Marc J. Goldstein Arbitrator & Mediator NYC
April 04, 2012

Failure to Address Currency Conversion During Arbitration Haunts Award Creditor in U.S. Confirmation Case

Exchanges rates and interest rates are interesting, and important, especially in high-value cases.

So one might suppose that a (nominally) Nigerian company involved in a high-stakes London-based arbitration against the Government of Nigeria, and anticipating that it might seek recognition and enforcement of the award elsewhere than in Nigeria, would have given attention during the arbitration to (i) the proper currency of the award, (ii) the convertibility of the award currency into the currency of the enforcing jurisdiction upon entry of judgment confirming the award, (iii) the relevant reference date for currency conversion and (iv) the applicability of the interest rate utilized in the award to the calculation of post-award/pre-judgment interest.

But that did not occur in the arbitration underlying the latest in a series of decisions from a federal district court in Washington concerning US enforcement of the award. (Continental Transfert Technique Ltd. v.

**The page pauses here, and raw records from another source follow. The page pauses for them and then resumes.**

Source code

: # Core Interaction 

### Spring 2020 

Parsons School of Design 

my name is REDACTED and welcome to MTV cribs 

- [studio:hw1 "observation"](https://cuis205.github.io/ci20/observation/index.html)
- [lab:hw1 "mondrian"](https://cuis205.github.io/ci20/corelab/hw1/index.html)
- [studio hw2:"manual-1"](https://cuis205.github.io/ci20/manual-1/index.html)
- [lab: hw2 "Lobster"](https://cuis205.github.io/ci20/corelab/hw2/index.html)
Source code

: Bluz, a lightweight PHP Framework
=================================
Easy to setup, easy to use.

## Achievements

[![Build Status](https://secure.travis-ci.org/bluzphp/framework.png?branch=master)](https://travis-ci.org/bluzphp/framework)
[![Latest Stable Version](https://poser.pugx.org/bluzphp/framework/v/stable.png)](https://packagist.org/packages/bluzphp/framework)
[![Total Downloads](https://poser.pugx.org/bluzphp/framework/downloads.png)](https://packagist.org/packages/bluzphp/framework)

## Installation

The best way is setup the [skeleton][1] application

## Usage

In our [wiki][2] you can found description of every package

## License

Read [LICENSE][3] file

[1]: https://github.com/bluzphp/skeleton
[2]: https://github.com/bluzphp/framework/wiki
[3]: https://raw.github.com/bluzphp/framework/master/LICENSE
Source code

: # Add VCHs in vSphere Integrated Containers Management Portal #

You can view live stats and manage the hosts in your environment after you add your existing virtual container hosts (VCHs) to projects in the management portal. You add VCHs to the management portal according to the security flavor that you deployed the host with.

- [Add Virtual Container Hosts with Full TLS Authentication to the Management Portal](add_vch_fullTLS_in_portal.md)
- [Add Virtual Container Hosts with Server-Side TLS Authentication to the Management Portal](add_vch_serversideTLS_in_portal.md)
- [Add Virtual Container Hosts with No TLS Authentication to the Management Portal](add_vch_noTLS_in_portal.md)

Government of Nigeria, 2012 WL 1005203 (D.D.C. Mar. 27, 2012)).

It appears Claimant did not consider the difficulty in having a US judgment awarding Nigerian currency — equivalent to US $250 million at the award-date exchange rate — until after the US judgment had been entered. Claimant’s problem touched off a dispute over the power of the federal court to provide a solution, either as a clerical correction or substantive amendment of the judgment.

 

The award creditor who has obtained a confirming US judgment may discover only in its dealings with the execution authorities — the US Marshal’s office in the district where assets may be found —   that the Marshal is unwilling or unable to execute the judgment except in the strictest compliance with its terms. The Marshal’s Office is not in the business of making calculations, conversions, or interpretations.  Further, when one arrives at the Marshal’s office with a judgment confirming an arbitral award, the award itself is quite useless. The Marshal is interested only in what the Judgment provides.

In this case the Claimant, presumably upon discovering that the Marshal would not convert Nigerian currency to dollars and select an exchange rate, asked the Court to rectify the matter as correction of a “clerical error” in the Judgment. The Court denied this relief, ruling that at least the reference date for conversion, if not convertibility itself, was a matter of substantive rights not yet adjudicated,  and any change in the Judgment would therefore need to meet the stiffer legal standard for substantively amending it as opposed to clerically correcting it. The Court left open whether amendment could be possible an invited another round of briefs.

One approach used by arbitral tribunals in addressing the conversion issue is to secure to the creditor the amount in the creditor’s national currency that it would have had if the debtor had fully performed its commercial obligation. (See H. Smit, Substance and Procedure in International Arbitration, 65 Tul. L. Rev. 1309 (1991), republished at www.translex.org/128900). One might also suppose that tribunals, extending this practice, would sometimes give their award in a currency in which the debtor ordinarily holds its cash reserves, even if not its own national currency.

In all events there are potentially arbitrable issues of fact regarding the timing of currency conversion, and the creditor who fails to present the issue to the arbitral tribunal bears risk that an enforcing court will only convert the currency as of the date of the judgment confirming the award. (See, in this regard, a brief discussion of exchange rate issues in an article by Noel Matthews, James Nicholson, and Alexandre Riviere of FTI Consulting, titled “Calculating Pre-Judgment Interest,” in Global Arbitration Review’s The European & Middle Eastern Arbitration Review 2012. The authors observe: [F]luctuations in exchange rates may mean that it may make a significant difference to the final sum claimed whether the damages are translated into hard currency at the date of breach, at the then-prevailing exchange rate, at the date of the hearing or award, or periodically as lost cash flows would have been realized.  The determination of which method is appropriate may require a tribunal to take a position on whether the claimant would have translated its losses into hard currency at an earlier or later date.”)

The award creditor in Continental v Nigeria also did not obtain a clear ruling from the arbitral tribunal on the rate applicable to post-award, pre-judgment interest. The stakes are significant, as the tribunal gave pre-award interest at 18 percent, and there have been nearly four years of post-award proceedings in the UK and US courts with more to come.  In the latest decision, the federal court in Washington rejects the notion that its judgment might be “clerically corrected” to apply the pre-award interest rate to the post-award, pre-judgment period.

Arbitration counsel are wise to specify in their submissions to the tribunal that the desired rate of pre-award interest should apply up to the date the award is satisfied. If so stated, a judgment confirming the award, in order to carry out its terms, should provide for pre-judgment interest at the pre-award rate specified by the tribunal.